The splitting of the intelligence which the Party requires of its members, and 
which is more easily achieved in an atmosphere of war, is now almost universal, 
but *the higher up the ranks one goes, the more marked it becomes. It is 
precisely in the Inner Party that war hysteria and hatred of the enemy are 
strongest.* In his capacity as an administrator, it is often necessary for a 
member of the Inner Party to know that this or that item of war news is 
untruthful, and he may often be aware that the entire war is spurious and is 
either not happening or is being waged for purposes quite other than the 
declared ones: but such knowledge is easily neutralized by the technique of 
doublethink. Meanwhile *no Inner Party member wavers for an instant in his 
mystical belief that the war is real, and that it is bound to end victoriously,* 
with Oceania the undisputed master of the entire world. . . .

War prisoners apart, the average citizen of Oceania never sets eyes on a citizen 
of either Eurasia or Eastasia, and he is forbidden the knowledge of foreign 
languages.*If he were allowed contact with foreigners he would discover that 
they are creatures similar to himself and that most of what he has been told 
about them is lies. The sealed world in which he lives would be broken, and the 
fear, hatred, and self-righteousness on which his morale depends might 
evaporate. . .*

The war, therefore, if we judge it by the standards of previous wars, is merely 
an imposture. It is like the battles between certain ruminant animals whose 
horns are set at such an angle that they are incapable of hurting one another. 
But though it is unreal it is not meaningless. It eats up the surplus of 
consumable goods, and it *helps to preserve the special mental atmosphere that a 
hierarchical society needs. War, it will be seen, is now a purely internal 
affair. . . .
*
In the past, the ruling groups of all countries, although they might recognize 
their common interest and therefore limit the destructiveness of war, did fight 
against one another, and the victor always plundered the vanquished.

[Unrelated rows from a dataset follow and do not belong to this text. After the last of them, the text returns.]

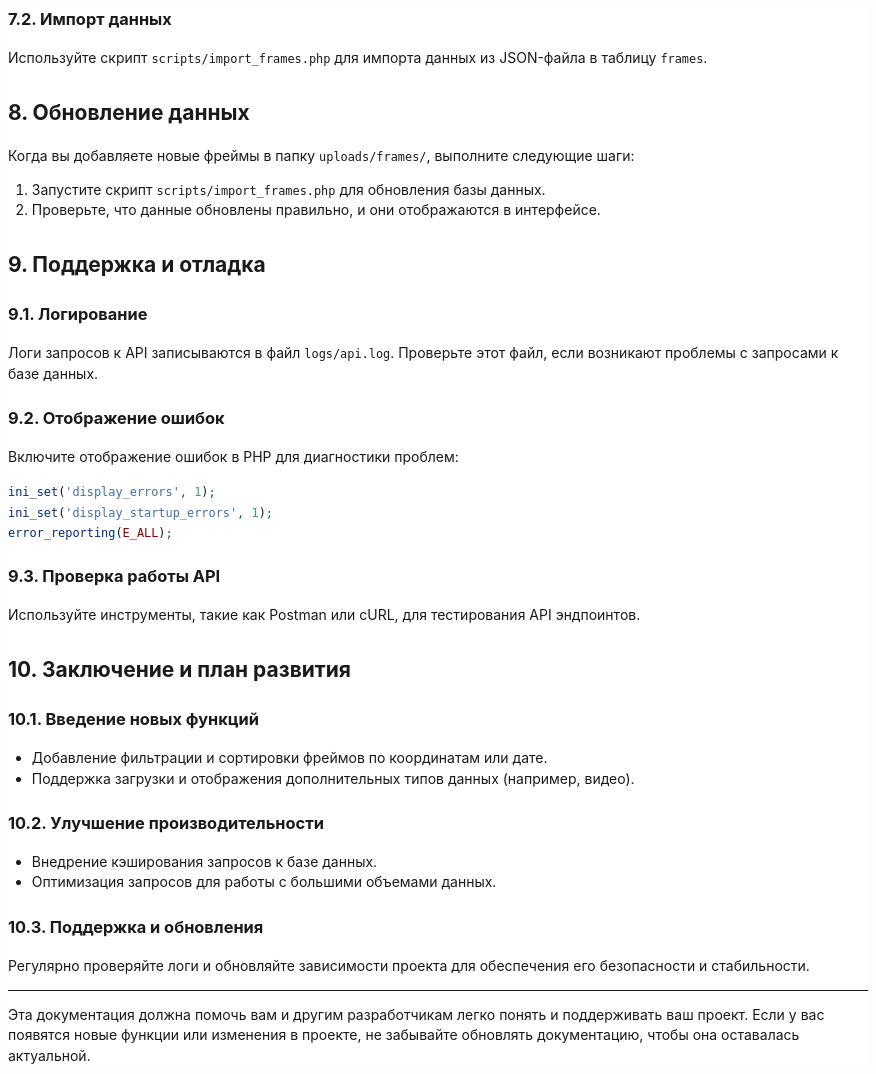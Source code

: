 ### 7.2. Импорт данных

Используйте скрипт `scripts/import_frames.php` для импорта данных из JSON-файла в таблицу `frames`.

## 8. Обновление данных

Когда вы добавляете новые фреймы в папку `uploads/frames/`, выполните следующие шаги:

1. Запустите скрипт `scripts/import_frames.php` для обновления базы данных.
2. Проверьте, что данные обновлены правильно, и они отображаются в интерфейсе.

## 9. Поддержка и отладка

### 9.1. Логирование

Логи запросов к API записываются в файл `logs/api.log`. Проверьте этот файл, если возникают проблемы с запросами к базе данных.

### 9.2. Отображение ошибок

Включите отображение ошибок в PHP для диагностики проблем:

```php
ini_set('display_errors', 1);
ini_set('display_startup_errors', 1);
error_reporting(E_ALL);
```

### 9.3. Проверка работы API

Используйте инструменты, такие как Postman или cURL, для тестирования API эндпоинтов.

## 10. Заключение и план развития

### 10.1. Введение новых функций

- Добавление фильтрации и сортировки фреймов по координатам или дате.
- Поддержка загрузки и отображения дополнительных типов данных (например, видео).

### 10.2. Улучшение производительности

- Внедрение кэширования запросов к базе данных.
- Оптимизация запросов для работы с большими объемами данных.

### 10.3. Поддержка и обновления

Регулярно проверяйте логи и обновляйте зависимости проекта для обеспечения его безопасности и стабильности.

---

Эта документация должна помочь вам и другим разработчикам легко понять и поддерживать ваш проект. Если у вас появятся новые функции или изменения в проекте, не забывайте обновлять документацию, чтобы она оставалась актуальной.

In our own 
day they are not fighting against one another at all. _*The war is waged by each 
ruling group against its own subjects*_, and the object of the war is not to 
make or prevent conquests of territory, but to keep the structure of society intact.
/
There are certainly people with genuine power who understand exactly how this 
process works and are conscious of the propaganda it entails, and there are many 
ordinary citizens, paying only casual attention to political matters, who 
blindly ingest it.  But it is the high-ranking Inner Party members -- the D.C. 

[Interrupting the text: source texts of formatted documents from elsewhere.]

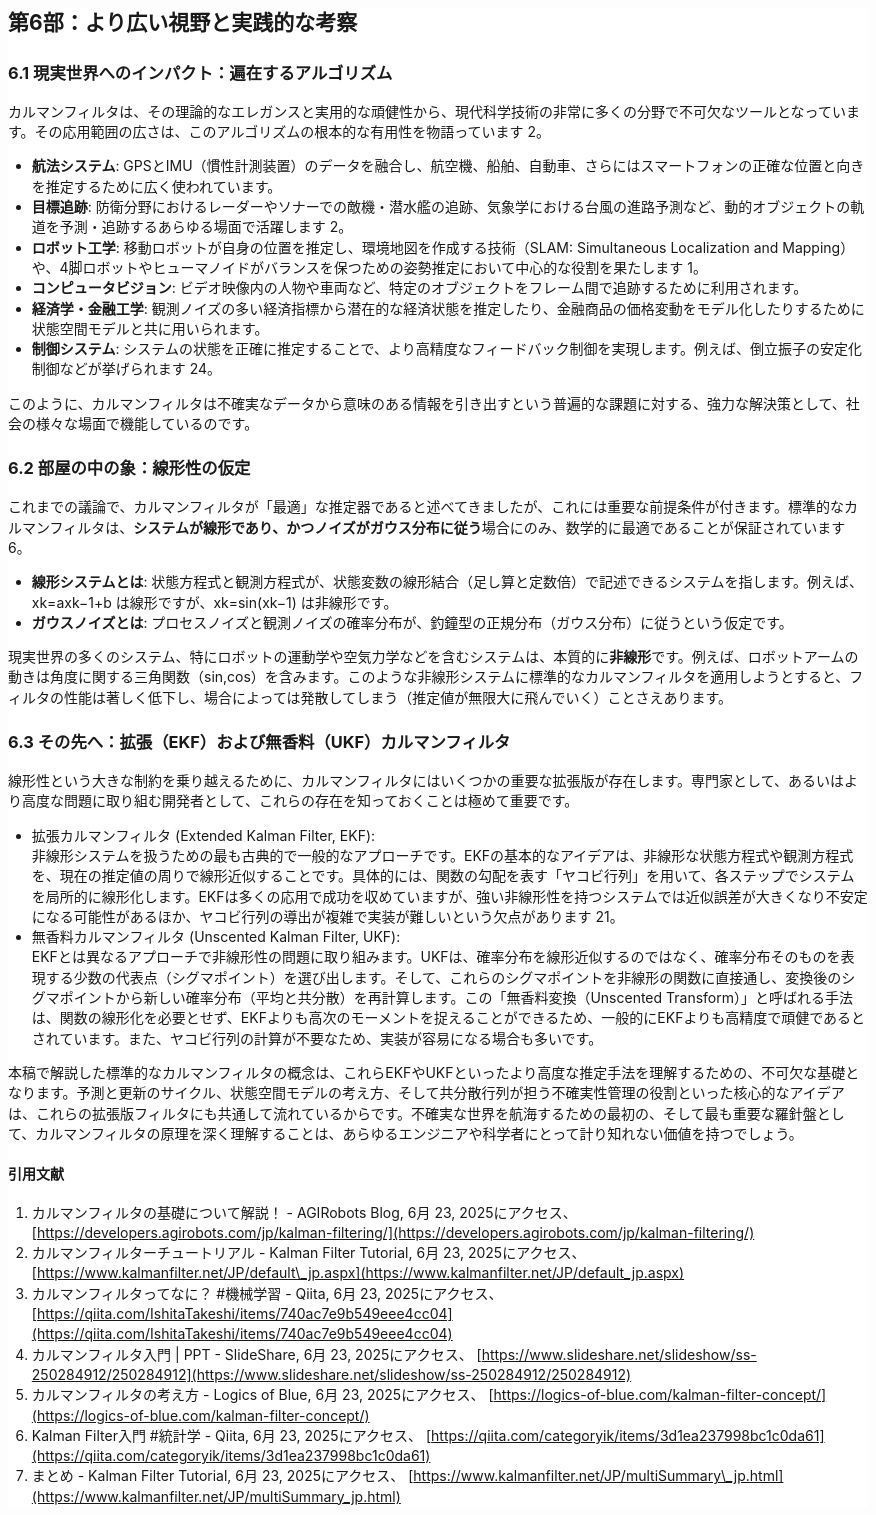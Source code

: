 ## **第6部：より広い視野と実践的な考察**

### **6.1 現実世界へのインパクト：遍在するアルゴリズム**

カルマンフィルタは、その理論的なエレガンスと実用的な頑健性から、現代科学技術の非常に多くの分野で不可欠なツールとなっています。その応用範囲の広さは、このアルゴリズムの根本的な有用性を物語っています 2。

* **航法システム**: GPSとIMU（慣性計測装置）のデータを融合し、航空機、船舶、自動車、さらにはスマートフォンの正確な位置と向きを推定するために広く使われています。  
* **目標追跡**: 防衛分野におけるレーダーやソナーでの敵機・潜水艦の追跡、気象学における台風の進路予測など、動的オブジェクトの軌道を予測・追跡するあらゆる場面で活躍します 2。  
* **ロボット工学**: 移動ロボットが自身の位置を推定し、環境地図を作成する技術（SLAM: Simultaneous Localization and Mapping）や、4脚ロボットやヒューマノイドがバランスを保つための姿勢推定において中心的な役割を果たします 1。  
* **コンピュータビジョン**: ビデオ映像内の人物や車両など、特定のオブジェクトをフレーム間で追跡するために利用されます。  
* **経済学・金融工学**: 観測ノイズの多い経済指標から潜在的な経済状態を推定したり、金融商品の価格変動をモデル化したりするために状態空間モデルと共に用いられます。  
* **制御システム**: システムの状態を正確に推定することで、より高精度なフィードバック制御を実現します。例えば、倒立振子の安定化制御などが挙げられます 24。

このように、カルマンフィルタは不確実なデータから意味のある情報を引き出すという普遍的な課題に対する、強力な解決策として、社会の様々な場面で機能しているのです。

### **6.2 部屋の中の象：線形性の仮定**

これまでの議論で、カルマンフィルタが「最適」な推定器であると述べてきましたが、これには重要な前提条件が付きます。標準的なカルマンフィルタは、**システムが線形であり、かつノイズがガウス分布に従う**場合にのみ、数学的に最適であることが保証されています 6。

* **線形システムとは**: 状態方程式と観測方程式が、状態変数の線形結合（足し算と定数倍）で記述できるシステムを指します。例えば、xk​=axk−1​+b は線形ですが、xk​=sin(xk−1​) は非線形です。  
* **ガウスノイズとは**: プロセスノイズと観測ノイズの確率分布が、釣鐘型の正規分布（ガウス分布）に従うという仮定です。

現実世界の多くのシステム、特にロボットの運動学や空気力学などを含むシステムは、本質的に**非線形**です。例えば、ロボットアームの動きは角度に関する三角関数（sin,cos）を含みます。このような非線形システムに標準的なカルマンフィルタを適用しようとすると、フィルタの性能は著しく低下し、場合によっては発散してしまう（推定値が無限大に飛んでいく）ことさえあります。

### **6.3 その先へ：拡張（EKF）および無香料（UKF）カルマンフィルタ**

線形性という大きな制約を乗り越えるために、カルマンフィルタにはいくつかの重要な拡張版が存在します。専門家として、あるいはより高度な問題に取り組む開発者として、これらの存在を知っておくことは極めて重要です。

* 拡張カルマンフィルタ (Extended Kalman Filter, EKF):  
  非線形システムを扱うための最も古典的で一般的なアプローチです。EKFの基本的なアイデアは、非線形な状態方程式や観測方程式を、現在の推定値の周りで線形近似することです。具体的には、関数の勾配を表す「ヤコビ行列」を用いて、各ステップでシステムを局所的に線形化します。EKFは多くの応用で成功を収めていますが、強い非線形性を持つシステムでは近似誤差が大きくなり不安定になる可能性があるほか、ヤコビ行列の導出が複雑で実装が難しいという欠点があります 21。  
* 無香料カルマンフィルタ (Unscented Kalman Filter, UKF):  
  EKFとは異なるアプローチで非線形性の問題に取り組みます。UKFは、確率分布を線形近似するのではなく、確率分布そのものを表現する少数の代表点（シグマポイント）を選び出します。そして、これらのシグマポイントを非線形の関数に直接通し、変換後のシグマポイントから新しい確率分布（平均と共分散）を再計算します。この「無香料変換（Unscented Transform）」と呼ばれる手法は、関数の線形化を必要とせず、EKFよりも高次のモーメントを捉えることができるため、一般的にEKFよりも高精度で頑健であるとされています。また、ヤコビ行列の計算が不要なため、実装が容易になる場合も多いです。

本稿で解説した標準的なカルマンフィルタの概念は、これらEKFやUKFといったより高度な推定手法を理解するための、不可欠な基礎となります。予測と更新のサイクル、状態空間モデルの考え方、そして共分散行列が担う不確実性管理の役割といった核心的なアイデアは、これらの拡張版フィルタにも共通して流れているからです。不確実な世界を航海するための最初の、そして最も重要な羅針盤として、カルマンフィルタの原理を深く理解することは、あらゆるエンジニアや科学者にとって計り知れない価値を持つでしょう。

#### **引用文献**

1. カルマンフィルタの基礎について解説！ \- AGIRobots Blog, 6月 23, 2025にアクセス、 [https://developers.agirobots.com/jp/kalman-filtering/](https://developers.agirobots.com/jp/kalman-filtering/)  
2. カルマンフィルターチュートリアル \- Kalman Filter Tutorial, 6月 23, 2025にアクセス、 [https://www.kalmanfilter.net/JP/default\_jp.aspx](https://www.kalmanfilter.net/JP/default_jp.aspx)  
3. カルマンフィルタってなに？ \#機械学習 \- Qiita, 6月 23, 2025にアクセス、 [https://qiita.com/IshitaTakeshi/items/740ac7e9b549eee4cc04](https://qiita.com/IshitaTakeshi/items/740ac7e9b549eee4cc04)  
4. カルマンフィルタ入門 | PPT \- SlideShare, 6月 23, 2025にアクセス、 [https://www.slideshare.net/slideshow/ss-250284912/250284912](https://www.slideshare.net/slideshow/ss-250284912/250284912)  
5. カルマンフィルタの考え方 \- Logics of Blue, 6月 23, 2025にアクセス、 [https://logics-of-blue.com/kalman-filter-concept/](https://logics-of-blue.com/kalman-filter-concept/)  
6. Kalman Filter入門 \#統計学 \- Qiita, 6月 23, 2025にアクセス、 [https://qiita.com/categoryik/items/3d1ea237998bc1c0da61](https://qiita.com/categoryik/items/3d1ea237998bc1c0da61)  
7. まとめ \- Kalman Filter Tutorial, 6月 23, 2025にアクセス、 [https://www.kalmanfilter.net/JP/multiSummary\_jp.html](https://www.kalmanfilter.net/JP/multiSummary_jp.html)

cadre of think tank "scholars," government and academic functionaries, and 
journalists and pundits who fancy themselves sophisticated political junkies and 
insiders -- who are the True Believers.  They cling to institutions of political 
power and officialdom, plant their careers, self-esteem, self-importance and 
social circles in its belly, and are thus the most incentivized to believe in 
its Rightness and Goodness and the least able to critically assess it.  
Intoxicated with supreme loyalty to the organs of political power and societal 
institutions which support it, they become its most ardent, faithful 
evangelizers.  The more they gather together in their insular royal court realm, 
the more they reinforce each other's trite convictions.

These pseudo-sophisticated, pseudo-intellectual nationalists may "know that this 
or that item of war news is untruthful" or may even know that the entire "war is 
being waged for purposes quite other than the declared ones."  But no matter: 
they are Washington's most loyal denizens and thus "never waver for an instant 
in their mystical belief that the war is real" or in the propaganda that 
sustains it.  At the heart of this propaganda -- and of their worldview -- is 
the unquestioning conviction about the unmitigated evil of the State's 
designated Enemies, and of their own Good.  Observe how WikiLekas is now 
discussed, and especially observe the waves of self-praising moralizing over 
this next several days, to see this dynamic in all its glory.